HPARB stated that the Committee’s mandate is to investigate conduct and actions of the member complained about. The legislation does not oblige the Committee to investigate the conduct and actions of the complainant, which it found the Committee did in this case. Although the Applicant pursued many claims of a similar nature, it was not enough to consider this complaint an abuse of process when it was substantive, which the Committee acknowledged. HPARB sent the matter back to the Committee to conduct a further and adequate investigation, reconsider the matter and issue a further decision.
Lessons Learned
There is no quick and simple rule for determining whether complaints are frivolous, vexatious or an abuse of process. For example, multiple complaints against numerous professionals or multiple complaints against the same professional, do not in itself constitute a frivolous or vexatious complaint. Making this determination depends on the facts of the complaint and whether the complaint has substantive merit.
Health professionals who receive a complaint that a Committee may consider frivolous, vexatious, moot or an abuse of process will have an opportunity to respond to the Committee’s preliminary opinion. If you receive a complaint or wish to make submissions about a complaint being frivolous or vexatious, we encourage you to seek legal support in doing so.

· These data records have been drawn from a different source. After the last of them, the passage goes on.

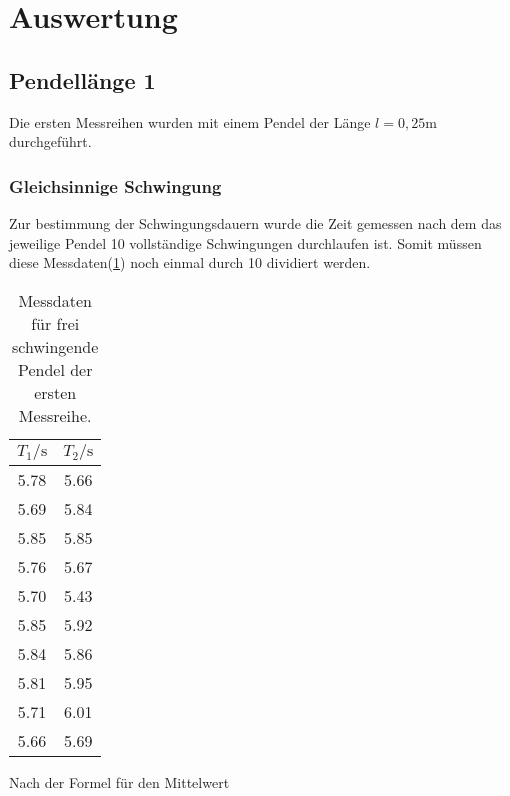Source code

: \section{Auswertung}

    \subsection{Pendellänge 1}

        \noindent Die ersten Messreihen wurden mit einem Pendel der Länge $l = 0,25 \si{\m}$ durchgeführt.

        \subsubsection{Gleichsinnige Schwingung}

            \noindent Zur bestimmung der Schwingungsdauern wurde die Zeit gemessen nach dem das jeweilige Pendel 10 vollständige Schwingungen 
            durchlaufen ist. Somit müssen diese Messdaten(\ref{tab:frei1}) noch einmal durch 10 dividiert werden.

            \begin{table}[ht]
                \centering
                \caption{Messdaten für frei schwingende Pendel der ersten Messreihe.}
                \label{tab:frei1}
                \begin{tabular}{c c}
                 \toprule
                 $T_1 / \si{\s}$ & $T_2 / \si{\s}$\\
                 \midrule
                 5.78  &  5.66 \\
                 5.69  &  5.84 \\
                 5.85  &  5.85 \\
                 5.76  &  5.67 \\
                 5.70  &  5.43 \\
                 5.85  &  5.92 \\
                 5.84  &  5.86 \\
                 5.81  &  5.95 \\
                 5.71  &  6.01 \\
                 5.66  &  5.69 \\
                 \bottomrule
                \end{tabular}
            \end{table}

            \noindent Nach der Formel für den Mittelwert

[1] Health Professions Procedural Code being Schedule 2 of the Regulated Health Professions Act, 1991, s 26 (4).
[2] 1990 CanLII 27 (SCC), 3 SCR 979.
[3] Foy v Foy, (1979), 102 DLR (3d) 342 (Ont CA).
[4] 2021 CanLII 111715 (ON HPARB).
[5] Pursuant to section 26(5) of the Health Professions Procedural Code, being Schedule 2 of the Regulated Health Professions Act, 1991.
[6] 2021 CanLII 22046 (ON HPARB).
[7] O Reg 114/94 under the Medicine Act, 1991 ss 5-9.